Queensland virus cases appear contained
In Brisbane there was relief at the news that the local hotspots appear to be under conrol.
The one new case announced on Saturday was a man who had visited a local brewery, but he was already in quarantine when he fell ill and not infectious in the community, said Chief Health Officer Jeannette Young.
“That’s perfect.

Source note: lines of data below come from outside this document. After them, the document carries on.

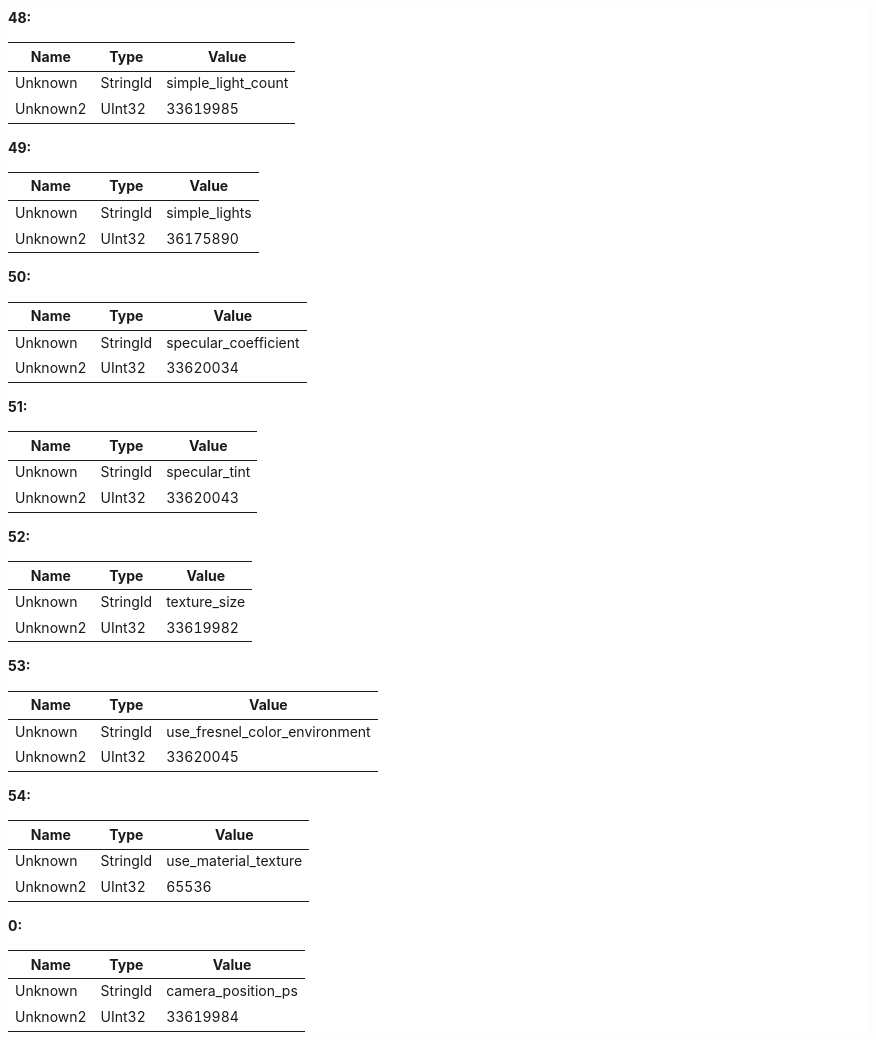 
**48:**

Name	| Type	| Value
---	|---	|---	|
Unknown	|StringId	|simple_light_count
Unknown2	|UInt32	|33619985


**49:**

Name	| Type	| Value
---	|---	|---	|
Unknown	|StringId	|simple_lights
Unknown2	|UInt32	|36175890


**50:**

Name	| Type	| Value
---	|---	|---	|
Unknown	|StringId	|specular_coefficient
Unknown2	|UInt32	|33620034


**51:**

Name	| Type	| Value
---	|---	|---	|
Unknown	|StringId	|specular_tint
Unknown2	|UInt32	|33620043


**52:**

Name	| Type	| Value
---	|---	|---	|
Unknown	|StringId	|texture_size
Unknown2	|UInt32	|33619982


**53:**

Name	| Type	| Value
---	|---	|---	|
Unknown	|StringId	|use_fresnel_color_environment
Unknown2	|UInt32	|33620045


**54:**

Name	| Type	| Value
---	|---	|---	|
Unknown	|StringId	|use_material_texture
Unknown2	|UInt32	|65536


**0:**

Name	| Type	| Value
---	|---	|---	|
Unknown	|StringId	|camera_position_ps
Unknown2	|UInt32	|33619984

He’s been in quarantine for his entire infectious period, so there is no risk here at all,” she told reporters.
Dr Young said the man was at Black Hops Brewery in Burleigh Heads on March 20 before being ordered into quarantine seven days later by health workers.
“He tested negative on March 27 and then he’s become unwell and had now tested positive,” she said.
Dr Young urged people to continue checking the Queensland Health COVID-19 website for updates on contact sites, after a historical case was identified as a nurse who contracted the virus from a man who arrived from Europe last month.
The traveller – who became a patient at the Princess Alexandra Hospital in Brisbane – has now been labelled the superspreader who infected a doctor that sparked the latest Queensland outbreak.
The nurse was the missing link in the first cluster and was infectious between March 10 and 23 but didn’t develop symptoms.
“We’re asking anyone who attended a venue she was at to please come forward and get tested, and also anyone in their household,” Dr Young said.
Another patient who stayed in the same hospital room as the traveller also became infected with the virus, leading health officials to believe there could be a “problem with the environment”.
“It could be coincidental but it is suspicious that both of those patients were being managed in the same room one after the other,” Dr Young said.
Queensland recorded no new COVID-19 community cases for Good Friday.
Two overseas travellers were diagnosed with the virus in hotel quarantine on Saturday. There are currently 74 active cases in the state.
Health restrictions will remain for the next fortnight.